Leben mit einem Eurasier-Pärchen oder was machen wir, wenn sie läufig wird   

von Dorothe Kirchberger (abgedruckt in den EN 2/2003)

(Vervielfältigungen, auch auszugsweise, nur mit Genehmigung des Autors)


Nachdem unser Gordon (von den Sander Tannen) langsam ein fast braver und häufig gut gehorchender Hund geworden war, also ungefähr 3 Jahre, nachdem er mit 12 Monaten zu uns gekommen war, fanden wir, dass wir etwas dafür tun mussten, dass bei uns wieder etwas mehr Trubel einkehrte.

Mit der Entscheidung, es diesmal mit einem Eurasierwelpen zu probieren, ist uns dies durchaus gelungen: Catla tat alles, um in unsere Familie hereinzuwachsen - und charmant wie so ein kleiner Eurasier-Welpe bekanntlich nun mal ist, gelang ihr das sehr schnell. Zwei Wochen verbrachte ihr Frauchen Ulla mit ihr gemeinsam auf ihrer Decke sitzend, spielend und schmusend, ohne dabei natürlich Gordon zu vergessen, der mindestens genauso viel schmusen musste und plötzlich wieder anfing, mit Hundebaby-Spielzeug zu spielen.

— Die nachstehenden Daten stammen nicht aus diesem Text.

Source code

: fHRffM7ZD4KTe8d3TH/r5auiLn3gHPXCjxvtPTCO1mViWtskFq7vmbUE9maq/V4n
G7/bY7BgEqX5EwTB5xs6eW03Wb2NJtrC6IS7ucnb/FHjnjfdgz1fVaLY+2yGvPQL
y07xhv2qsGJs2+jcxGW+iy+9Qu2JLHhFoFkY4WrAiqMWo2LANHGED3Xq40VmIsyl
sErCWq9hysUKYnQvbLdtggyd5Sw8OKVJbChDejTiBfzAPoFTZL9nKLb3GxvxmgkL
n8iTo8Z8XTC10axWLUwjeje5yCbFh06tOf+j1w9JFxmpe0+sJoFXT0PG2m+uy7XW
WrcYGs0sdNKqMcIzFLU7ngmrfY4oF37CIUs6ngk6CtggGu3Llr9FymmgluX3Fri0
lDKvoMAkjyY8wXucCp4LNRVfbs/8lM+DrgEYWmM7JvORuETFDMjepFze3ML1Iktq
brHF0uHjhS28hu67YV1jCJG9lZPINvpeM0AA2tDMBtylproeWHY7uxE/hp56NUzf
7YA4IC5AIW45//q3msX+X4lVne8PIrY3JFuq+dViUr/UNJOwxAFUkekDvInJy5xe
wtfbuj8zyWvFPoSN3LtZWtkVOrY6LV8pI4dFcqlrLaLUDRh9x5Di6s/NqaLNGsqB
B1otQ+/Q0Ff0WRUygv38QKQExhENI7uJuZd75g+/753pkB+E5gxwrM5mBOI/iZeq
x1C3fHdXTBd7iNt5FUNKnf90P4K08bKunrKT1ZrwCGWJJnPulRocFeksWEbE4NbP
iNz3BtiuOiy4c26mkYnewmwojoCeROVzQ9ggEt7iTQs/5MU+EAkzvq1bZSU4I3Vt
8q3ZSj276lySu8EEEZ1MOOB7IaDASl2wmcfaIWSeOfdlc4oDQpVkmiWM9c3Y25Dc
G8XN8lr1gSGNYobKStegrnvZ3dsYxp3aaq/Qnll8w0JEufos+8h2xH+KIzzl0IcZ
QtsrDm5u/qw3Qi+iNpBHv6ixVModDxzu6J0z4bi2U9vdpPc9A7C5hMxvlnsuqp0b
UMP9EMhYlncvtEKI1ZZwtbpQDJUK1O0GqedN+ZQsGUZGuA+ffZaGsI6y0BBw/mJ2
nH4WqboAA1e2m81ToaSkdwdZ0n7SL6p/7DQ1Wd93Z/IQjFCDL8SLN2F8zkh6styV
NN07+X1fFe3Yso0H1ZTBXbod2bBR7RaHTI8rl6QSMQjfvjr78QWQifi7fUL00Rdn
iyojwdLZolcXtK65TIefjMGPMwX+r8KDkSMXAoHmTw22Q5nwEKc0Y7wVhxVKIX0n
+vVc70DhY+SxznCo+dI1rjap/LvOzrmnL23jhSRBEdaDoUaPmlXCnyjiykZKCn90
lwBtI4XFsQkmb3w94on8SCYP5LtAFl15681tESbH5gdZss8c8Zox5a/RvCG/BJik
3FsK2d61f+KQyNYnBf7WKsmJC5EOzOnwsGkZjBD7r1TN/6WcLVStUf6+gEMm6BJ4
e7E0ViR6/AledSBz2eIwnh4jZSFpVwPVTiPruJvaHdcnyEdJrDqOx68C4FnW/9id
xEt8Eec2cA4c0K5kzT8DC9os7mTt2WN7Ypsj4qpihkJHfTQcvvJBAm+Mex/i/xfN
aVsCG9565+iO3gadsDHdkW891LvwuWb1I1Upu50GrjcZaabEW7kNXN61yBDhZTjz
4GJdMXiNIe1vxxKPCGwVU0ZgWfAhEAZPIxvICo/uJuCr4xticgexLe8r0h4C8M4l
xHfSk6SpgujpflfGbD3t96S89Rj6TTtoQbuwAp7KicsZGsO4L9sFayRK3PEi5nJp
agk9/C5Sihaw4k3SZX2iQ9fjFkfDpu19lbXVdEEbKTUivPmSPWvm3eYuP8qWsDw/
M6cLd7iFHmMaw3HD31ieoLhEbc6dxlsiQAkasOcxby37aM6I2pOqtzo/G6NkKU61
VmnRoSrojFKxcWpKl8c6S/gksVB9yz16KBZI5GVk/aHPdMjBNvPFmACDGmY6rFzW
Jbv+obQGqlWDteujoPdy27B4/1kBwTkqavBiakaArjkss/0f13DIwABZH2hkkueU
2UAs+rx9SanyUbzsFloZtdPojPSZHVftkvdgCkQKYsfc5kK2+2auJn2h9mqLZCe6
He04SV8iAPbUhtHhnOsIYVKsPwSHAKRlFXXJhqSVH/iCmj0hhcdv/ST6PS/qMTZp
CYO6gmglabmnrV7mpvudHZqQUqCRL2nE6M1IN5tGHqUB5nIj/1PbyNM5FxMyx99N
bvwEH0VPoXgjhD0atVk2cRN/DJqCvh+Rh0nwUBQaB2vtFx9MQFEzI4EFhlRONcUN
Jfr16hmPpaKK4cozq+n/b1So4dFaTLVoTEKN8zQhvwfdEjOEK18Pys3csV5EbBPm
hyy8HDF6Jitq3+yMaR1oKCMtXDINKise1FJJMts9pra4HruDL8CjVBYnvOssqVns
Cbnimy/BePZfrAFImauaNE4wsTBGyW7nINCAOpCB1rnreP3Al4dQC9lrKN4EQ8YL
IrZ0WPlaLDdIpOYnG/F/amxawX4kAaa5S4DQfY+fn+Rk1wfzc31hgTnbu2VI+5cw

Unsere Hundespaziergänge waren für uns Menschen einfach schöner, weil wir jetzt nie mehr alleine zurückkehrten, sondern immer ein kleiner Hund mit uns zu Hause ankam (der Große hat mitunter unterwegs noch etwas zu tun und kommt dann oft etwas später heim). Kenner unserer Familie munkeln, wir hätten uns den zweiten Hund nur angeschafft, um nicht alleine spazieren gehen zu müssen. Das weisen wir aber empört von uns. Außerdem - wie gesagt - ist unser Gordon inzwischen fast ein braver Hund.
Gordon hatte sich nach geraumer Zeit nicht nur an Catla gewöhnt, sondern fing langsam an, sie auch zu mögen. Inzwischen spielen und schmusen beide herzerweichend miteinander, manchmal raufen sie auch recht heftig. Auf den Spaziergängen jagen sie gemeinsam virtuelle Häschen und Vögel - echte jagen sie ja nicht, sie sind ja Eurasier...

 
Spannend wurde es, als Catla nach gut 7 Monaten zum ersten Mal läufig wurde. Sie wurde immer selbstbewusster, hielt Gordon mit wachsender Begeisterung ihr Hinterteil zum Riechen hin und fing an, etwas mehr Oberwasser zu kriegen. Gordons Interesse an ihr sozusagen als Frau wuchs und mit den ersten Blutstropfen wurde die Sache für uns Menschen immer weniger schön. 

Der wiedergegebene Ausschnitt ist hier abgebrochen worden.